(Beginning of TASK INPUTS)

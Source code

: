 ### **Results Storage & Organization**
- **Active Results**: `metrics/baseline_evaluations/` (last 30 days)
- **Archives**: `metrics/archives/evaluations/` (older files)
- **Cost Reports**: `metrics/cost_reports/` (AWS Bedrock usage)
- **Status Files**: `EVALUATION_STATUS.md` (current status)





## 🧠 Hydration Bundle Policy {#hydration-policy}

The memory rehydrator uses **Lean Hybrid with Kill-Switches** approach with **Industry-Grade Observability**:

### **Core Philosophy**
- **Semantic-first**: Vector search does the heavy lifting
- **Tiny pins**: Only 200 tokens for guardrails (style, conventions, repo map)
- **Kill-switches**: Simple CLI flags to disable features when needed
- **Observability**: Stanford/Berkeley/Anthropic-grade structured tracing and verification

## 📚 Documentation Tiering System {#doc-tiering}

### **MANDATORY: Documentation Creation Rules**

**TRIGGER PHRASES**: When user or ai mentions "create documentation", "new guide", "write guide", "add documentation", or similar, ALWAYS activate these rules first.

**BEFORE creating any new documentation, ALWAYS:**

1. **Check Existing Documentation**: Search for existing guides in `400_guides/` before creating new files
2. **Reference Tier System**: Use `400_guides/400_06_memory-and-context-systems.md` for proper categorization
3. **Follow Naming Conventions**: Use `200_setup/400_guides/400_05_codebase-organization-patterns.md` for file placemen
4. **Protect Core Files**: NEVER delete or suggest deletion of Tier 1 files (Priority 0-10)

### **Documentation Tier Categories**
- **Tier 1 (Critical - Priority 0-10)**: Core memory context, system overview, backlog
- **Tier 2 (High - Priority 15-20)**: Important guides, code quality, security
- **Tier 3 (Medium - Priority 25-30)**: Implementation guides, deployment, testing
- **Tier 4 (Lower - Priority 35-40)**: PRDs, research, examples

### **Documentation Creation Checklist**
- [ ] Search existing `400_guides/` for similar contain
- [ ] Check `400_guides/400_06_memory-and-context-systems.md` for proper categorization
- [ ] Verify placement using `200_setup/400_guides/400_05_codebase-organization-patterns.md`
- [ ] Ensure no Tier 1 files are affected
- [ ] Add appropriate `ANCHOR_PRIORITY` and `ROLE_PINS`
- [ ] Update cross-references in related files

(End of TASK INPUTS)

# TO DO
Could you state how many lines in the entries contain the word "creating"? Reply with nothing but the number.

# EXERCISE RESPONSE
2